I allow myself to rewrite completely my answer cause it wasn't clear at all and worse, some things were simply wrongs.
The fact is that you (and I) are mixing EJB and JPA terminology.
JPA is only talking about entity beans. Session bean (including CMT and BMT) are part of the EJB spec.
In JPA we will talk about container-managed and application-managed entity manager linked to JTA or resource-local persitence unit.
Here are the relevant part of the JPA spec :
A container-managed entity manager must be a JTA entity manager. JTA entity managers are only specified
for use in Java EE containers.
An application-managed entity manager may be either a JTA entity manager or a resource-local entity
manager.
[...]
Both JTA entity managers and resource-local entity managers are required to be supported in Java EE
web containers and EJB containers. Within an EJB environment, a JTA entity manager is typically used.
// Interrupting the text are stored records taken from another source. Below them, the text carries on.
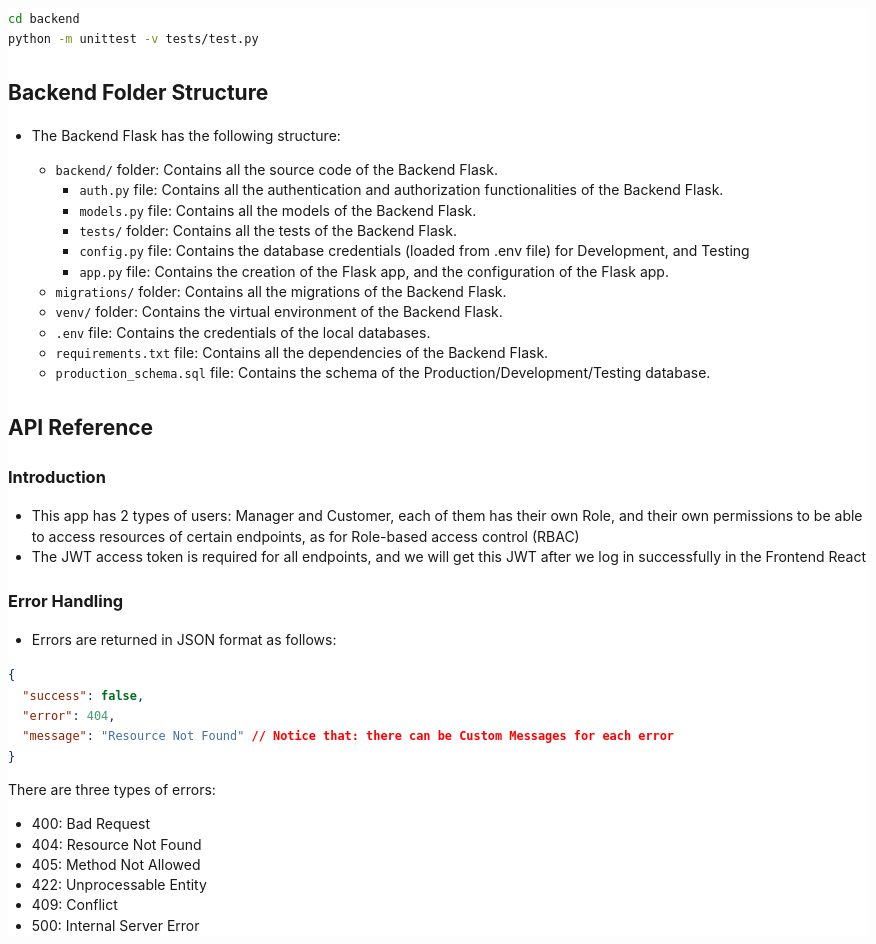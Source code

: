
 ```bash
cd backend
python -m unittest -v tests/test.py
```

## Backend Folder Structure

- The Backend Flask has the following structure:

  - `backend/` folder: Contains all the source code of the Backend Flask.
    - `auth.py` file: Contains all the authentication and authorization functionalities of the Backend Flask.
    - `models.py` file: Contains all the models of the Backend Flask.
    - `tests/` folder: Contains all the tests of the Backend Flask.
    - `config.py` file: Contains the database credentials (loaded from .env file) for Development, and Testing
    - `app.py` file: Contains the creation of the Flask app, and the configuration of the Flask app.
  - `migrations/` folder: Contains all the migrations of the Backend Flask.
  - `venv/` folder: Contains the virtual environment of the Backend Flask.
  - `.env` file: Contains the credentials of the local databases.
  - `requirements.txt` file: Contains all the dependencies of the Backend Flask.
  - `production_schema.sql` file: Contains the schema of the Production/Development/Testing database.

## API Reference

### Introduction

- This app has 2 types of users: Manager and Customer, each of them has their own Role, and their own permissions to be able to access resources of certain endpoints, as for Role-based access control (RBAC)
- The JWT access token is required for all endpoints, and we will get this JWT after we log in successfully in the Frontend
  React

### Error Handling

- Errors are returned in JSON format as follows:

```json
{
  "success": false,
  "error": 404,
  "message": "Resource Not Found" // Notice that: there can be Custom Messages for each error
}
```

There are three types of errors:

- 400: Bad Request
- 404: Resource Not Found
- 405: Method Not Allowed
- 422: Unprocessable Entity
- 409: Conflict
- 500: Internal Server Error
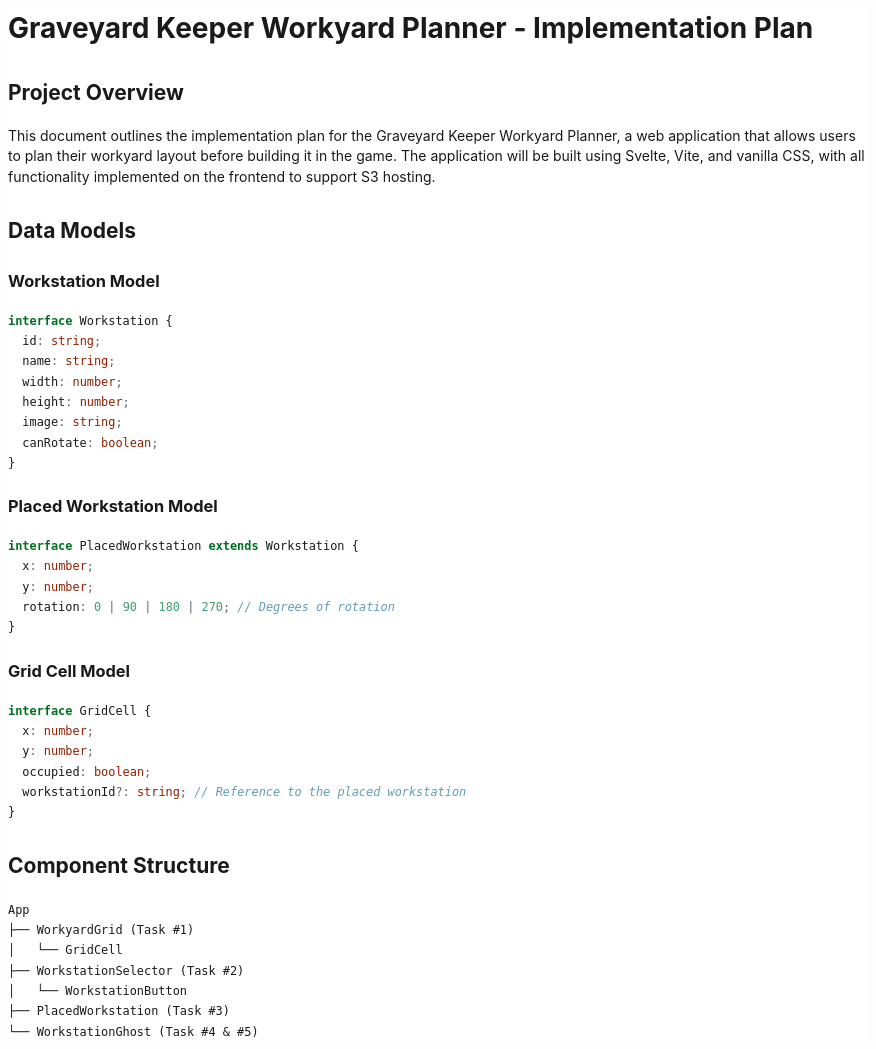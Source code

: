 # Graveyard Keeper Workyard Planner - Implementation Plan

## Project Overview
This document outlines the implementation plan for the Graveyard Keeper Workyard Planner, a web application that allows users to plan their workyard layout before building it in the game. The application will be built using Svelte, Vite, and vanilla CSS, with all functionality implemented on the frontend to support S3 hosting.

## Data Models

### Workstation Model
```typescript
interface Workstation {
  id: string;
  name: string;
  width: number;
  height: number;
  image: string;
  canRotate: boolean;
}
```

### Placed Workstation Model
```typescript
interface PlacedWorkstation extends Workstation {
  x: number;
  y: number;
  rotation: 0 | 90 | 180 | 270; // Degrees of rotation
}
```

### Grid Cell Model
```typescript
interface GridCell {
  x: number;
  y: number;
  occupied: boolean;
  workstationId?: string; // Reference to the placed workstation
}
```

## Component Structure
```
App
├── WorkyardGrid (Task #1)
│   └── GridCell
├── WorkstationSelector (Task #2)
│   └── WorkstationButton
├── PlacedWorkstation (Task #3)
└── WorkstationGhost (Task #4 & #5)
```
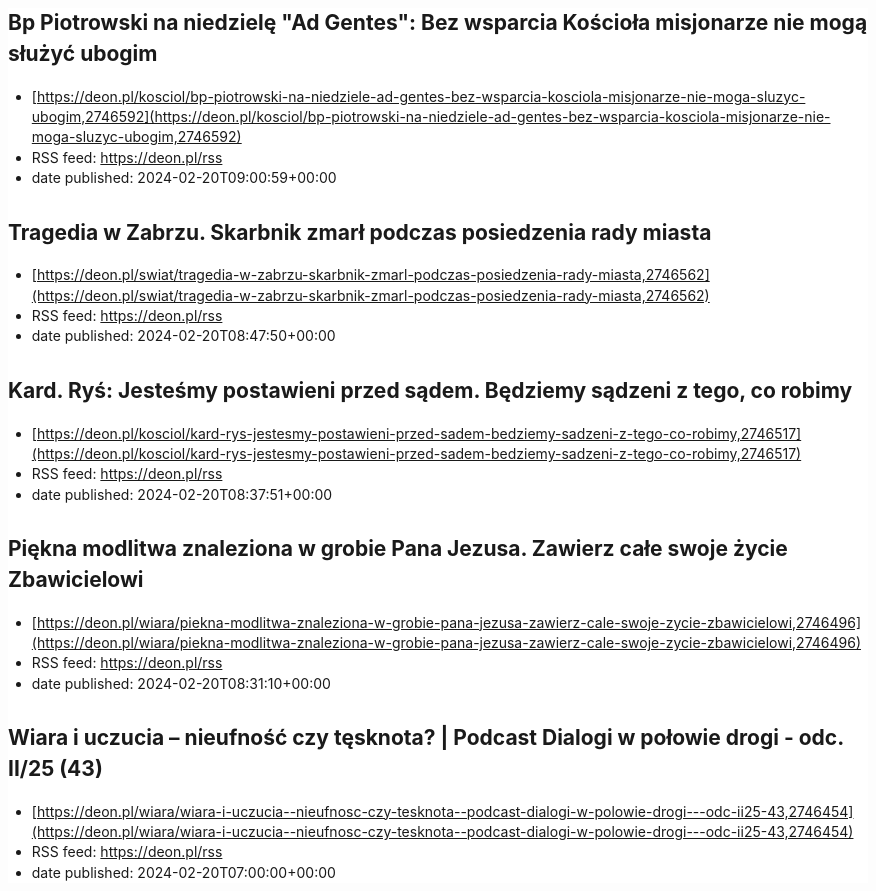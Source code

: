 

## Bp Piotrowski na niedzielę "Ad Gentes": Bez wsparcia Kościoła misjonarze nie mogą służyć ubogim
 - [https://deon.pl/kosciol/bp-piotrowski-na-niedziele-ad-gentes-bez-wsparcia-kosciola-misjonarze-nie-moga-sluzyc-ubogim,2746592](https://deon.pl/kosciol/bp-piotrowski-na-niedziele-ad-gentes-bez-wsparcia-kosciola-misjonarze-nie-moga-sluzyc-ubogim,2746592)
 - RSS feed: https://deon.pl/rss
 - date published: 2024-02-20T09:00:59+00:00



## Tragedia w Zabrzu. Skarbnik zmarł podczas posiedzenia rady miasta
 - [https://deon.pl/swiat/tragedia-w-zabrzu-skarbnik-zmarl-podczas-posiedzenia-rady-miasta,2746562](https://deon.pl/swiat/tragedia-w-zabrzu-skarbnik-zmarl-podczas-posiedzenia-rady-miasta,2746562)
 - RSS feed: https://deon.pl/rss
 - date published: 2024-02-20T08:47:50+00:00



## Kard. Ryś: Jesteśmy postawieni przed sądem. Będziemy sądzeni z tego, co robimy
 - [https://deon.pl/kosciol/kard-rys-jestesmy-postawieni-przed-sadem-bedziemy-sadzeni-z-tego-co-robimy,2746517](https://deon.pl/kosciol/kard-rys-jestesmy-postawieni-przed-sadem-bedziemy-sadzeni-z-tego-co-robimy,2746517)
 - RSS feed: https://deon.pl/rss
 - date published: 2024-02-20T08:37:51+00:00



## Piękna modlitwa znaleziona w grobie Pana Jezusa. Zawierz całe swoje życie Zbawicielowi
 - [https://deon.pl/wiara/piekna-modlitwa-znaleziona-w-grobie-pana-jezusa-zawierz-cale-swoje-zycie-zbawicielowi,2746496](https://deon.pl/wiara/piekna-modlitwa-znaleziona-w-grobie-pana-jezusa-zawierz-cale-swoje-zycie-zbawicielowi,2746496)
 - RSS feed: https://deon.pl/rss
 - date published: 2024-02-20T08:31:10+00:00



## Wiara i uczucia – nieufność czy tęsknota? | Podcast Dialogi w połowie drogi - odc. II/25 (43)
 - [https://deon.pl/wiara/wiara-i-uczucia--nieufnosc-czy-tesknota--podcast-dialogi-w-polowie-drogi---odc-ii25-43,2746454](https://deon.pl/wiara/wiara-i-uczucia--nieufnosc-czy-tesknota--podcast-dialogi-w-polowie-drogi---odc-ii25-43,2746454)
 - RSS feed: https://deon.pl/rss
 - date published: 2024-02-20T07:00:00+00:00



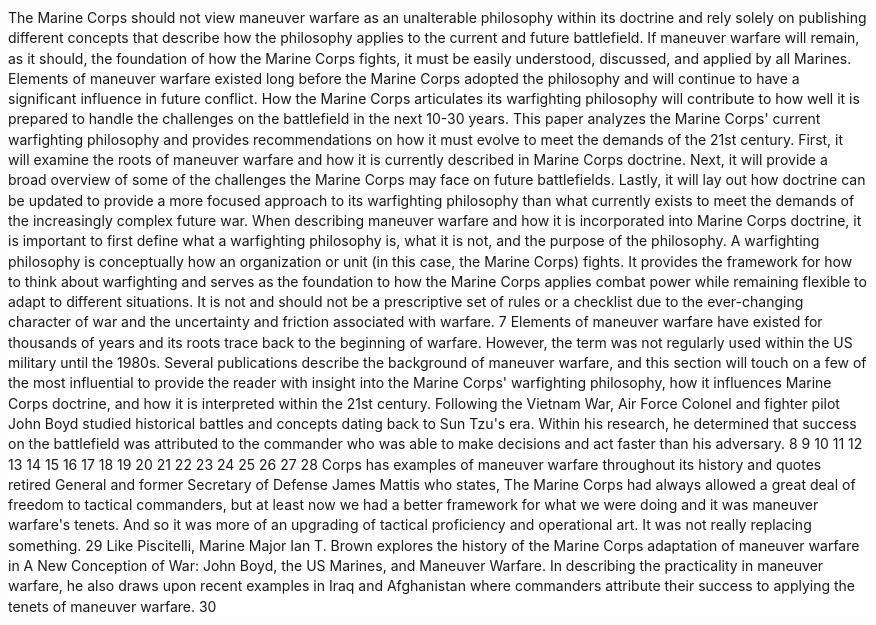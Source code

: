 The Marine Corps should not view maneuver warfare as an unalterable philosophy within its doctrine and rely solely on publishing different concepts that describe how the philosophy applies to the current and future battlefield. If maneuver warfare will remain, as it should, the foundation of how the Marine Corps fights, it must be easily understood, discussed, and applied by all Marines. Elements of maneuver warfare existed long before the Marine Corps adopted the philosophy and will continue to have a significant influence in future conflict. How the Marine Corps articulates its warfighting philosophy will contribute to how well it is prepared to handle the challenges on the battlefield in the next 10-30 years. This paper analyzes the Marine Corps' current warfighting philosophy and provides recommendations on how it must evolve to meet the demands of the 21st century. First, it will examine the roots of maneuver warfare and how it is currently described in Marine Corps doctrine. Next, it will provide a broad overview of some of the challenges the Marine Corps may face on future battlefields. Lastly, it will lay out how doctrine can be updated to provide a more focused approach to its warfighting philosophy than what currently exists to meet the demands of the increasingly complex future war.
When describing maneuver warfare and how it is incorporated into Marine Corps doctrine, it is important to first define what a warfighting philosophy is, what it is not, and the purpose of the philosophy. A warfighting philosophy is conceptually how an organization or unit (in this case, the Marine Corps) fights. It provides the framework for how to think about warfighting and serves as the foundation to how the Marine Corps applies combat power while remaining flexible to adapt to different situations. It is not and should not be a prescriptive set of rules or a checklist due to the ever-changing character of war and the uncertainty and friction associated with warfare. 
7
Elements of maneuver warfare have existed for thousands of years and its roots trace back to the beginning of warfare. However, the term was not regularly used within the US military until the 1980s. Several publications describe the background of maneuver warfare, and this section will touch on a few of the most influential to provide the reader with insight into the Marine Corps' warfighting philosophy, how it influences Marine Corps doctrine, and how it is interpreted within the 21st century.
Following the Vietnam War, Air Force Colonel and fighter pilot John Boyd studied historical battles and concepts dating back to Sun Tzu's era. Within his research, he determined that success on the battlefield was attributed to the commander who was able to make decisions and act faster than his adversary. 
8
9
10
11
12
13
14
15
16
17
18
19
20
21
22
23
24
25
26
27
28
Corps has examples of maneuver warfare throughout its history and quotes retired General and former Secretary of Defense James Mattis who states, The Marine Corps had always allowed a great deal of freedom to tactical commanders, but at least now we had a better framework for what we were doing and it was maneuver warfare's tenets. And so it was more of an upgrading of tactical proficiency and operational art. It was not really replacing something. 
29
Like Piscitelli, Marine Major Ian T. Brown explores the history of the Marine Corps adaptation of maneuver warfare in A New Conception of War: John Boyd, the US Marines, and Maneuver Warfare. In describing the practicality in maneuver warfare, he also draws upon recent examples in Iraq and Afghanistan where commanders attribute their success to applying the tenets of maneuver warfare. 
30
In general, in Java SE environments only resource-local entity managers are supported.
[...]
An entity manager whose transactions are controlled through JTA is a JTA entity manager. A JTA
entity manager participates in the current JTA transaction, which is begun and committed external to the
entity manager and propagated to the underlying resource manager.`
[...]
When a container-managed entity manager is used, the lifecycle of the persistence context is always
managed automatically, transparently to the application, and the persistence context is propagated with
the JTA transaction
So you will need to define 2 persistence unit only if you want to use a JTA (weather or not container-managed) entity manager in the java EE application.